Con gli sviluppi della globalizzazione economica, la perdita di potere degli interventi statali, la deregolamentazione, l’esternalizzazione delle attività produttive e tutte le sue dinamiche al centro degli studi più recenti dell’economia e della sociologia economica, il welfare state ha cominciato a sgretolarsi, venendo a mancare la sua motivazione funzionale.
Gli operai, infatti, oggi vengono raggiunti dalle imprese direttamente in quei luoghi dove i salari sono a più basso livello. La necessità, così, di “conservare” una forza lavorativa “sana e pronta” all’interno delle nazioni più ricche viene meno e l’etica del lavoro perde della sua efficacia funzionale. Il cuore della tesi sostenuto dal libro si trova proprio in questo passaggio: oggi l’etica del lavoro viene sostituita dall’estetica del consumo, la nuova ideologia che infarina le psicologie individuali e collettive e assicura al sistema economico il successo auspicato e cercato. L’estetica del consumo, infatti, secondo Bauman, predica il piacere del consumo (all’interno del libro vi è un’analisi molto dettagliata dei processi psicologici e sociali che il consumo impone agli individui e alle collettività, facendo credere di operare scelte laddove le scelte sono ormai esaurite in termini di alternativa al consumo stesso: in altre parole, possiamo scegliere cosa consumare, ma non esimerci dal consumare per poterci creare un’identità) e stimola un maggior egoismo (e non individualismo!), invitandoci a preferire un reddito più alto per consumare e, quindi, sempre meno inficiato dal sistema pubblico del gettito fiscale per finanziare la rete di protezione sociale.

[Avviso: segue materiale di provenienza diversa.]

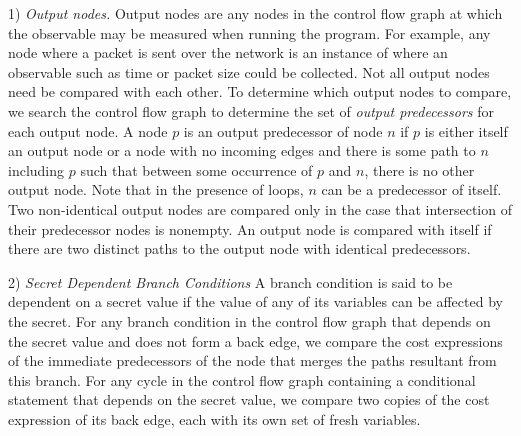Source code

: 1)\textit{ Output nodes.} Output nodes are any nodes in the control flow graph at which the observable may be measured when running the program. For example, any node where a packet is sent over the network is an instance of where an observable such as time or packet size could be collected. Not all output nodes need be compared with each other. To determine which output nodes to compare, we search the control flow graph to determine the set of \textit{output predecessors} for each output node. A node $p$ is an output predecessor of node $n$ if $p$ is either itself an output node or a node with no incoming edges and there is some path to $n$ including $p$ such that between some occurrence of $p$ and $n$, there is no other output node. Note that in the presence of loops, $n$ can be a predecessor of itself. Two non-identical output nodes are compared only in the case that intersection of their predecessor nodes is nonempty. An output node is compared with itself if there are two distinct paths to the output node with identical predecessors.  

2) \textit{ Secret Dependent Branch Conditions}  A branch condition is said to be dependent on a secret value if the value of any of its variables can be affected by the secret. For any branch condition in the control flow graph that depends on the secret value and does not form a back edge, we compare the cost expressions of the immediate predecessors of the node that merges the paths resultant from this branch. For any cycle in the control flow graph containing a conditional statement that depends on the secret value, we compare two copies of the cost expression of its back edge, each with its own set of fresh variables.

Nella seconda parte del libro si affronta il passaggio declinandolo nelle sue conseguenze sulla condizione di povertà. Come scrive la quarta di copertina del libro edito da “Città aperta”, infatti, “Una cosa è essere poveri in una società fondata sul lavoro e con un regime di piena occupazione e una cosa è essere poveri in una società in cui le identità individuali e i progetti di vita si costruiscono più a partire dai consumi che dal lavoro e dai profili professionali”.
Se un tempo essere povero significava essere disoccupato ma non emarginato (perché il sistema economico tendeva verso la piena occupazione e creava uno stato temporaneo di disimpiego, mentre il welfare state assicurava una garanzia sociale e contribuiva a creare una sorta di destino comune), all’interno dell’estetica del consumo, con le sue nuove logiche e con la caduta delle protezioni sociali, la povertà è legata ai consumi e viene concepita come l’impossibilità di crearsi un’identità in mancanza di determinati livelli di consumo. La condizione che ne risulta, allora, è uno stato permanente di incapacità di partecipare, di essere parte.

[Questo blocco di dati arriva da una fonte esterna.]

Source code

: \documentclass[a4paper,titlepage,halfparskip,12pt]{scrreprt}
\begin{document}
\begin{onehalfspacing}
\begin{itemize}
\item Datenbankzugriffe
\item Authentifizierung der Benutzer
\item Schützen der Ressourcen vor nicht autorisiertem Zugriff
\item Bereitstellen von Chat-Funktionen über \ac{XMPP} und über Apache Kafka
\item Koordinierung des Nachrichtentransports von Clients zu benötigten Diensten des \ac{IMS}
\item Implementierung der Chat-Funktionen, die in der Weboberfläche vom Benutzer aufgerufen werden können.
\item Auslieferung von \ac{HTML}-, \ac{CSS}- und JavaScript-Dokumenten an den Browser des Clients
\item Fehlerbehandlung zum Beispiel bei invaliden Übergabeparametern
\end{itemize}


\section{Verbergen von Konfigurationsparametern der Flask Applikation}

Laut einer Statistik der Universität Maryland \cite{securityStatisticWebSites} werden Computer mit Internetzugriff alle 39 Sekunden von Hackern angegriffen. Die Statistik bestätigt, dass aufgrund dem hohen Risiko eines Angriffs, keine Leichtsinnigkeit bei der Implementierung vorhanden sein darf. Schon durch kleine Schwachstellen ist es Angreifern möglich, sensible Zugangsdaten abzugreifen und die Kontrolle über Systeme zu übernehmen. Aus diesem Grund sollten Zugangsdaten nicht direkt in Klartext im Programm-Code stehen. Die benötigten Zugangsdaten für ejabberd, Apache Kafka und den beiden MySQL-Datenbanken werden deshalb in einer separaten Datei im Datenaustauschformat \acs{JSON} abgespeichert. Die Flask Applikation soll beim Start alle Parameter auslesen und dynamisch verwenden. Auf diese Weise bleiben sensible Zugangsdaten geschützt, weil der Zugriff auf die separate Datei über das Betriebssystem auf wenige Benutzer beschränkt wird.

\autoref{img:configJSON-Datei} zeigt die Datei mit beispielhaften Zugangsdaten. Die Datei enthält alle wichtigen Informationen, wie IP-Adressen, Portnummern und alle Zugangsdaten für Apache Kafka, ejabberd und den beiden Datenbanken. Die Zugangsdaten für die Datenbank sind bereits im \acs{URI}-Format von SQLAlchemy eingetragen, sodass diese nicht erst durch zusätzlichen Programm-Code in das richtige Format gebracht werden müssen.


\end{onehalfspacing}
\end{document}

Una differenza, che spiega Bauman, “fa la differenza”, in quanto coloro che non consumano divengono i “parassiti” da scaricare, i “fardelli” che si appoggiano al servizio pubblico e frenano le possibilità di crescita e consumo della collettività. In altre parole, per Bauman i nuovi poveri sono “criminalizzati”, divengono i rifiuti che sostengono l’integrazione dei vincenti e dei vincitori e fungono da monito per chi dubita se adattarsi oppure no. Ecco così "le nuove povertà".

Il lavoro di Bauman, che lancia una dura accusa al modello di organizzazione raggiunto dalle nostre società e sostenuto dalla sua ideologia, trova uno spiraglio nella parte conclusiva dove, senza affidarsi a nostalgici richiami a formule passate, sostiene la necessità di superare la società del mercato puro e senza regole o interferenze statali, che crea esclusione e separazione e ci destina così a uno stato poliziesco per garantire sicurezza ai consumatori da chi non ha accesso al mercato. Abbandonare il mercato liberista, ripensando il reddito e la nostra vita, entrambi non più legati al lavoro o al consumo, ma a una cittadinanza finanziata dalla fiscalità generale.